>>>>>

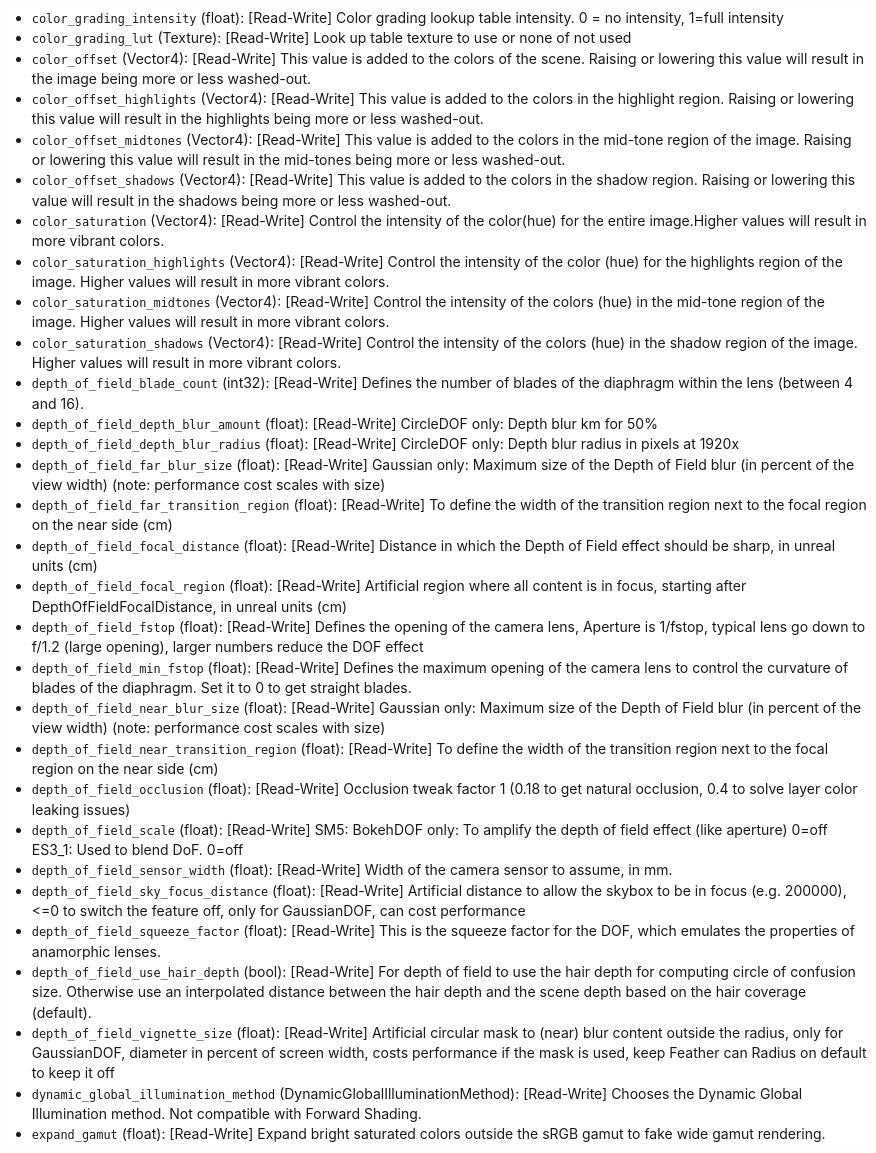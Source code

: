 - ``color_grading_intensity`` (float):  [Read-Write] Color grading lookup table intensity. 0 = no intensity, 1=full intensity
- ``color_grading_lut`` (Texture):  [Read-Write] Look up table texture to use or none of not used
- ``color_offset`` (Vector4):  [Read-Write] This value is added to the colors of the scene.  Raising or lowering this value will result in the image being more or less washed-out.
- ``color_offset_highlights`` (Vector4):  [Read-Write] This value is added to the colors in the highlight region.  Raising or lowering this value will result in the highlights being more or less washed-out.
- ``color_offset_midtones`` (Vector4):  [Read-Write] This value is added to the colors in the mid-tone region of the image.  Raising or lowering this value will result in the mid-tones being more or less washed-out.
- ``color_offset_shadows`` (Vector4):  [Read-Write] This value is added to the colors in the shadow region.  Raising or lowering this value will result in the shadows being more or less washed-out.
- ``color_saturation`` (Vector4):  [Read-Write] Control the intensity of the color(hue) for the entire image.Higher values will result in more vibrant colors.
- ``color_saturation_highlights`` (Vector4):  [Read-Write] Control the intensity of the color (hue) for the highlights region of the image.  Higher values will result in more vibrant colors.
- ``color_saturation_midtones`` (Vector4):  [Read-Write] Control the intensity of the colors (hue) in the mid-tone region of the image.  Higher values will result in more vibrant colors.
- ``color_saturation_shadows`` (Vector4):  [Read-Write] Control the intensity of the colors (hue) in the shadow region of the image.  Higher values will result in more vibrant colors.
- ``depth_of_field_blade_count`` (int32):  [Read-Write] Defines the number of blades of the diaphragm within the lens (between 4 and 16).
- ``depth_of_field_depth_blur_amount`` (float):  [Read-Write] CircleDOF only: Depth blur km for 50%
- ``depth_of_field_depth_blur_radius`` (float):  [Read-Write] CircleDOF only: Depth blur radius in pixels at 1920x
- ``depth_of_field_far_blur_size`` (float):  [Read-Write] Gaussian only: Maximum size of the Depth of Field blur (in percent of the view width) (note: performance cost scales with size)
- ``depth_of_field_far_transition_region`` (float):  [Read-Write] To define the width of the transition region next to the focal region on the near side (cm)
- ``depth_of_field_focal_distance`` (float):  [Read-Write] Distance in which the Depth of Field effect should be sharp, in unreal units (cm)
- ``depth_of_field_focal_region`` (float):  [Read-Write] Artificial region where all content is in focus, starting after DepthOfFieldFocalDistance, in unreal units  (cm)
- ``depth_of_field_fstop`` (float):  [Read-Write] Defines the opening of the camera lens, Aperture is 1/fstop, typical lens go down to f/1.2 (large opening), larger numbers reduce the DOF effect
- ``depth_of_field_min_fstop`` (float):  [Read-Write] Defines the maximum opening of the camera lens to control the curvature of blades of the diaphragm. Set it to 0 to get straight blades.
- ``depth_of_field_near_blur_size`` (float):  [Read-Write] Gaussian only: Maximum size of the Depth of Field blur (in percent of the view width) (note: performance cost scales with size)
- ``depth_of_field_near_transition_region`` (float):  [Read-Write] To define the width of the transition region next to the focal region on the near side (cm)
- ``depth_of_field_occlusion`` (float):  [Read-Write] Occlusion tweak factor 1 (0.18 to get natural occlusion, 0.4 to solve layer color leaking issues)
- ``depth_of_field_scale`` (float):  [Read-Write] SM5: BokehDOF only: To amplify the depth of field effect (like aperture)  0=off
            ES3_1: Used to blend DoF. 0=off
- ``depth_of_field_sensor_width`` (float):  [Read-Write] Width of the camera sensor to assume, in mm.
- ``depth_of_field_sky_focus_distance`` (float):  [Read-Write] Artificial distance to allow the skybox to be in focus (e.g. 200000), <=0 to switch the feature off, only for GaussianDOF, can cost performance
- ``depth_of_field_squeeze_factor`` (float):  [Read-Write] This is the squeeze factor for the DOF, which emulates the properties of anamorphic lenses.
- ``depth_of_field_use_hair_depth`` (bool):  [Read-Write] For depth of field to use the hair depth for computing circle of confusion size. Otherwise use an interpolated distance between the hair depth and the scene depth based on the hair coverage (default).
- ``depth_of_field_vignette_size`` (float):  [Read-Write] Artificial circular mask to (near) blur content outside the radius, only for GaussianDOF, diameter in percent of screen width, costs performance if the mask is used, keep Feather can Radius on default to keep it off
- ``dynamic_global_illumination_method`` (DynamicGlobalIlluminationMethod):  [Read-Write] Chooses the Dynamic Global Illumination method.  Not compatible with Forward Shading.
- ``expand_gamut`` (float):  [Read-Write] Expand bright saturated colors outside the sRGB gamut to fake wide gamut rendering.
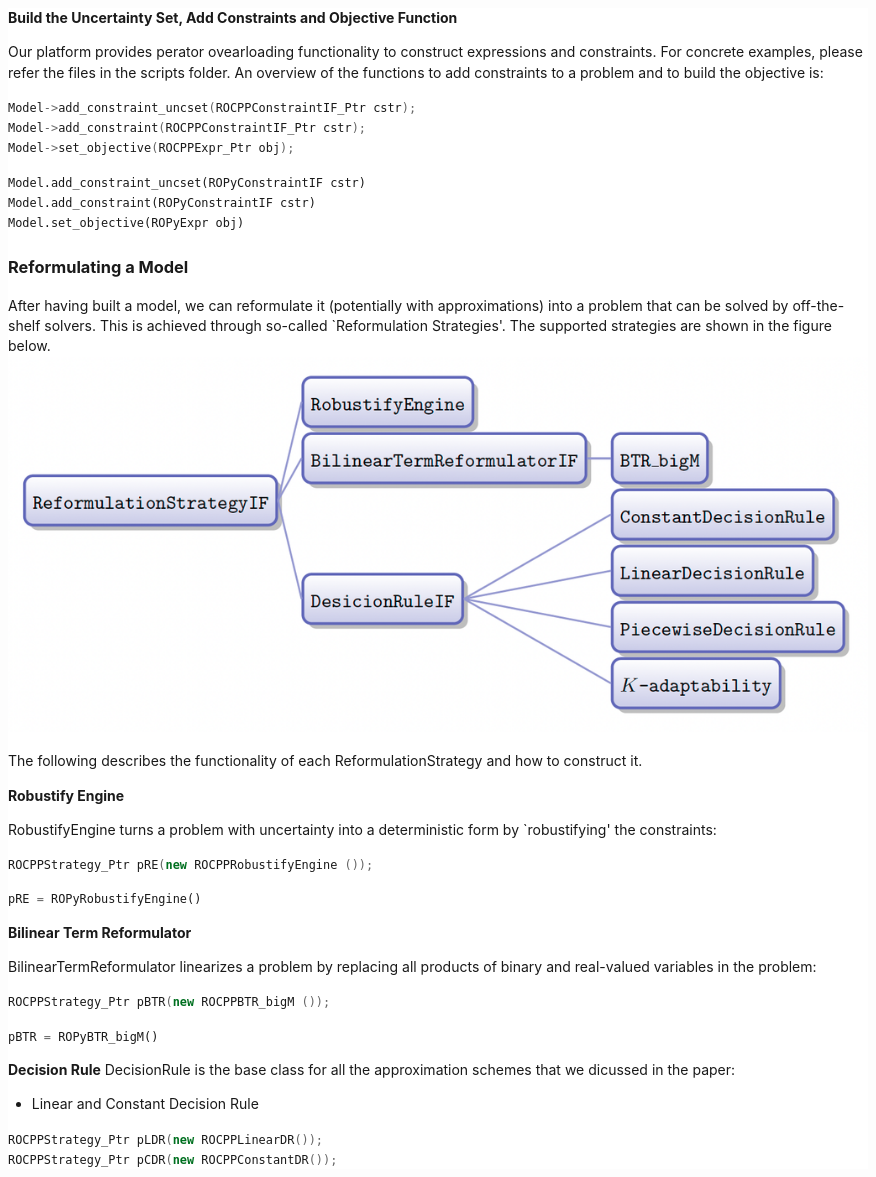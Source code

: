 
**Build the Uncertainty Set, Add Constraints and Objective Function**

Our platform provides perator ovearloading functionality to construct expressions and constraints. For concrete examples, please refer the files in the scripts folder. An overview of the functions to add constraints to a problem and to build the objective is:
```C++
Model->add_constraint_uncset(ROCPPConstraintIF_Ptr cstr);
Model->add_constraint(ROCPPConstraintIF_Ptr cstr);
Model->set_objective(ROCPPExpr_Ptr obj);
```
```Python
Model.add_constraint_uncset(ROPyConstraintIF cstr)
Model.add_constraint(ROPyConstraintIF cstr)
Model.set_objective(ROPyExpr obj)
```

### Reformulating a Model

After having built a model, we can reformulate it (potentially with approximations) into a problem that can be solved by off-the-shelf solvers. This is achieved through so-called `Reformulation Strategies'. The supported strategies are shown in the figure below.![](figures/strategy.png)

The following describes the functionality of each ReformulationStrategy and how to construct it.

**Robustify Engine**

RobustifyEngine turns a problem with uncertainty into a deterministic form by `robustifying' the constraints:
```C++
ROCPPStrategy_Ptr pRE(new ROCPPRobustifyEngine ());
```
```Python
pRE = ROPyRobustifyEngine()
```
**Bilinear Term Reformulator**

BilinearTermReformulator linearizes a problem by replacing all products of binary and real-valued variables in the problem:
```C++
ROCPPStrategy_Ptr pBTR(new ROCPPBTR_bigM ());
```
```Python
pBTR = ROPyBTR_bigM()
```
**Decision Rule**
DecisionRule is the base class for all the approximation schemes that we dicussed in the paper:
- Linear and Constant Decision Rule
```C++
ROCPPStrategy_Ptr pLDR(new ROCPPLinearDR());
ROCPPStrategy_Ptr pCDR(new ROCPPConstantDR());
```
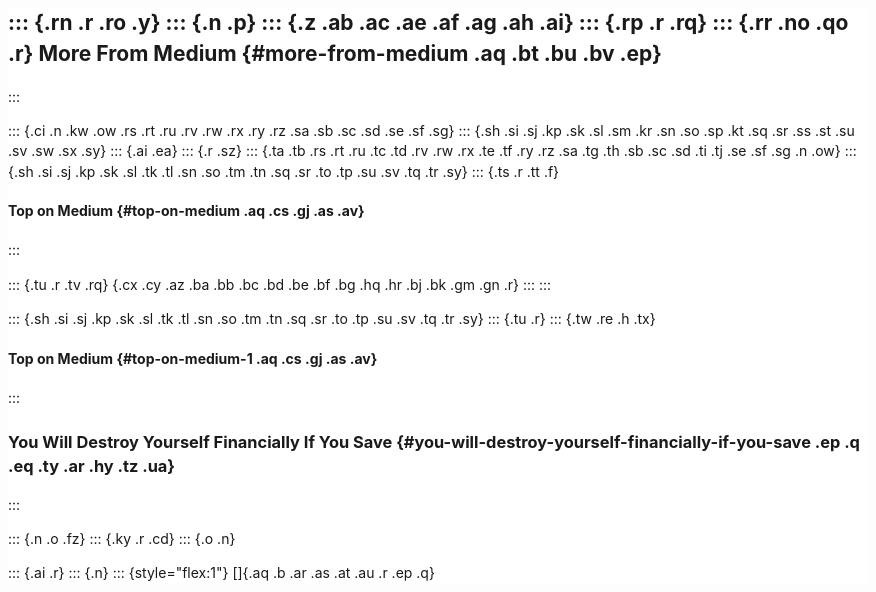 ::: {.rn .r .ro .y}
::: {.n .p}
::: {.z .ab .ac .ae .af .ag .ah .ai}
::: {.rp .r .rq}
::: {.rr .no .qo .r}
More From Medium {#more-from-medium .aq .bt .bu .bv .ep}
----------------
:::

::: {.ci .n .kw .ow .rs .rt .ru .rv .rw .rx .ry .rz .sa .sb .sc .sd .se .sf .sg}
::: {.sh .si .sj .kp .sk .sl .sm .kr .sn .so .sp .kt .sq .sr .ss .st .su .sv .sw .sx .sy}
::: {.ai .ea}
::: {.r .sz}
::: {.ta .tb .rs .rt .ru .tc .td .rv .rw .rx .te .tf .ry .rz .sa .tg .th .sb .sc .sd .ti .tj .se .sf .sg .n .ow}
::: {.sh .si .sj .kp .sk .sl .tk .tl .sn .so .tm .tn .sq .sr .to .tp .su .sv .tq .tr .sy}
::: {.ts .r .tt .f}
#### Top on Medium {#top-on-medium .aq .cs .gj .as .av}
:::

::: {.tu .r .tv .rq}
[](/mind-cafe/you-will-destroy-yourself-financially-if-you-save-9d7ece62d05f?source=post_recirc---------0------------------){.cx
.cy .az .ba .bb .bc .bd .be .bf .bg .hq .hr .bj .bk .gm .gn .r}
:::
:::

::: {.sh .si .sj .kp .sk .sl .tk .tl .sn .so .tm .tn .sq .sr .to .tp .su .sv .tq .tr .sy}
::: {.tu .r}
::: {.tw .re .h .tx}
#### Top on Medium {#top-on-medium-1 .aq .cs .gj .as .av}
:::

[](/mind-cafe/you-will-destroy-yourself-financially-if-you-save-9d7ece62d05f?source=post_recirc---------0------------------)

### You Will Destroy Yourself Financially If You Save {#you-will-destroy-yourself-financially-if-you-save .ep .q .eq .ty .ar .hy .tz .ua}
:::

::: {.n .o .fz}
::: {.ky .r .cd}
::: {.o .n}
<div>

</div>

::: {.ai .r}
::: {.n}
::: {style="flex:1"}
[]{.aq .b .ar .as .at .au .r .ep .q}
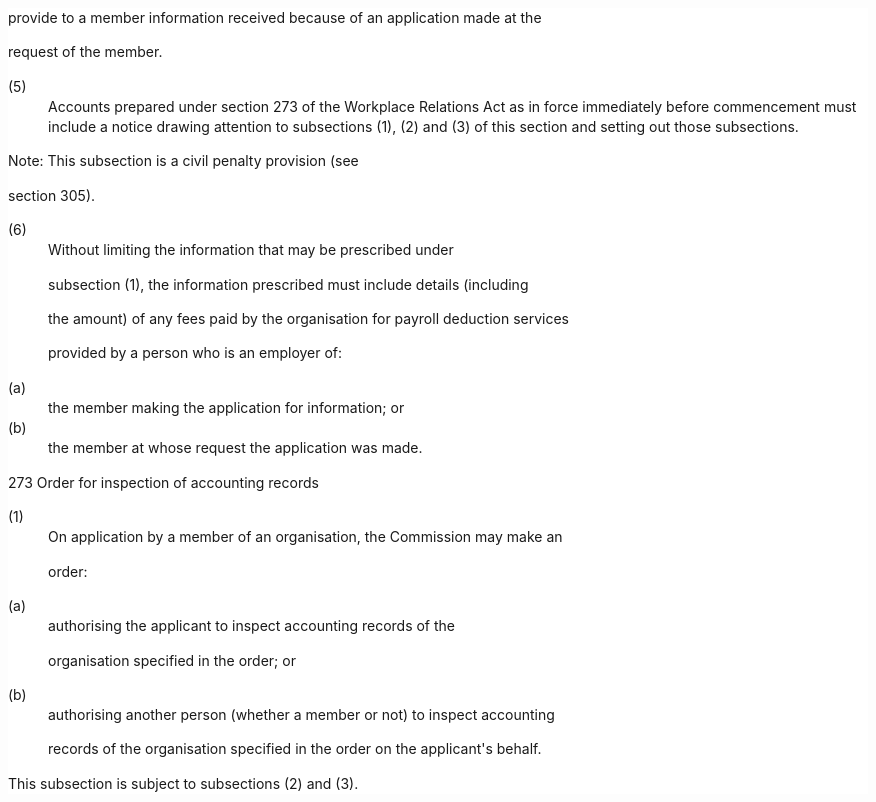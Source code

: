 provide to a member information received because of an application made at the

request of the member.</dd> <dt>(5)</dt><dd>Accounts prepared under section&#160;273 of the Workplace Relations Act as in force immediately before commencement must include a notice drawing attention to subsections&#160;(1), (2) and (3) of this section and setting out those subsections. </dd> </dl></dl>

<dl compact=""><dl compact="">

Note:	This subsection is a civil penalty provision (see

section&#160;305).

 </dl></dl>

<dl compact=""><dl compact="">

<dt>(6)</dt><dd>Without limiting the information that may be prescribed under

subsection&#160;(1), the information prescribed must include details (including

the amount) of any fees paid by the organisation for payroll deduction services

provided by a person who is an employer of:

</dd> </dl></dl>

<dl compact=""><dl compact=""><dl compact="">

<dt>(a)</dt><dd>the member making the application for information; or</dd>

<dt>(b)</dt><dd>the member at whose request the application was made.

</dd>

</dl></dl></dl>

273  Order for inspection of accounting records

<dl compact=""><dl compact="">

<dt>(1)</dt><dd>On application by a member of an organisation, the Commission may make an

order:

</dd> </dl></dl>

<dl compact=""><dl compact=""><dl compact="">

<dt>(a)</dt><dd>authorising the applicant to inspect accounting records of the

organisation specified in the order; or</dd>

<dt>(b)</dt><dd>authorising another person (whether a member or not) to inspect accounting

records of the organisation specified in the order on the applicant's behalf.

</dd>

</dl></dl></dl>

This subsection is subject to subsections&#160;(2) and (3).

<dl compact=""><dl compact="">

<<<<<

_What to work on:_
Quote the data above from the line containing "ES3_1: Used to blend DoF. 0=off" to the line containing "of anamorphic lenses.", inclusive, and stop.

_Problem solution:_
            ES3_1: Used to blend DoF. 0=off
- ``depth_of_field_sensor_width`` (float):  [Read-Write] Width of the camera sensor to assume, in mm.
- ``depth_of_field_sky_focus_distance`` (float):  [Read-Write] Artificial distance to allow the skybox to be in focus (e.g. 200000), <=0 to switch the feature off, only for GaussianDOF, can cost performance
- ``depth_of_field_squeeze_factor`` (float):  [Read-Write] This is the squeeze factor for the DOF, which emulates the properties of anamorphic lenses.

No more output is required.